[EXERCISE MATERIAL — start]

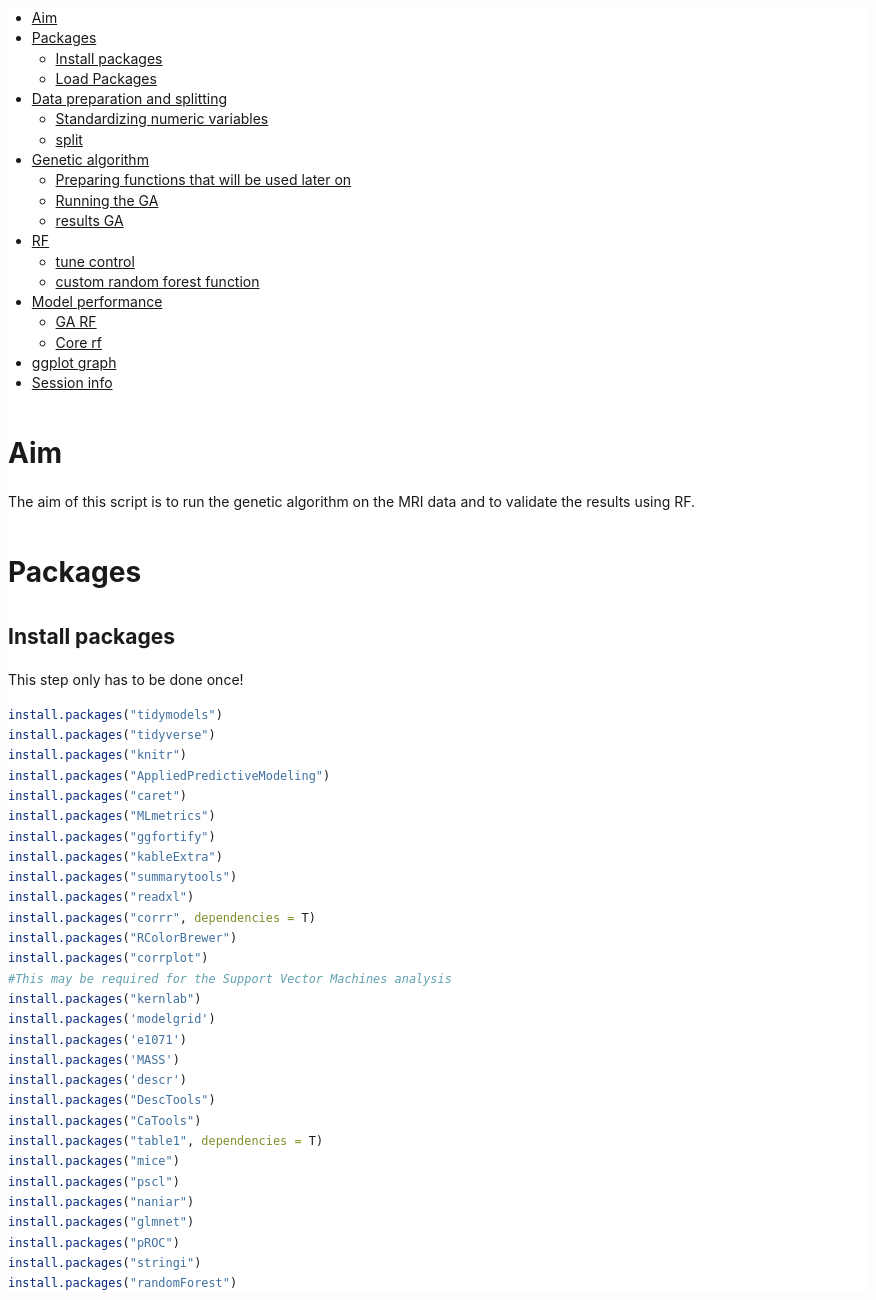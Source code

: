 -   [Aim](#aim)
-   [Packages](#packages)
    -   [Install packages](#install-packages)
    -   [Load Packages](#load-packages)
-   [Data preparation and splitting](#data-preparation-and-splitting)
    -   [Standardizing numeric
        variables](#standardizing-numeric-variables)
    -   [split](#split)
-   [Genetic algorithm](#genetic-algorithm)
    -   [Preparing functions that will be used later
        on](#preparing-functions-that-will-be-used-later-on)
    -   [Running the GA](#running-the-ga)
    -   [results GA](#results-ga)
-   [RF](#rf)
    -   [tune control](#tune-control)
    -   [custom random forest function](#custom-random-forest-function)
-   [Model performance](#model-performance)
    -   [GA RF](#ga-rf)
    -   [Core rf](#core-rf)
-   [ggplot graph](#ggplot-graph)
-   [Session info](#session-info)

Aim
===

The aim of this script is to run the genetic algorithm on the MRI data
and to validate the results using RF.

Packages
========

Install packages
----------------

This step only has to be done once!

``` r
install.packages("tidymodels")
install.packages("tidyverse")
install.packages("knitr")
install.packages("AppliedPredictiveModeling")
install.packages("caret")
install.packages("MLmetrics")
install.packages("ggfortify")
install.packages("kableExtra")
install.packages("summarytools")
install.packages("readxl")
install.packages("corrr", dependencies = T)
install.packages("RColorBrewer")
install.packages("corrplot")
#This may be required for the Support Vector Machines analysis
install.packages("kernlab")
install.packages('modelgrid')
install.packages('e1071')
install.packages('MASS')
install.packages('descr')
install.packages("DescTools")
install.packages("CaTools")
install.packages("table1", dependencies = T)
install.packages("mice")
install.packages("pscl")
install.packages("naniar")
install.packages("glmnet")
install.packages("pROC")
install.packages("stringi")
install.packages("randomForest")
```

[EXERCISE MATERIAL — finish]

# TASK TO COMPLETE:
Where a line of the records contains the word "dependencies", copy that line.

# EXERCISE SOLUTION:
install.packages("corrr", dependencies = T)
install.packages("table1", dependencies = T)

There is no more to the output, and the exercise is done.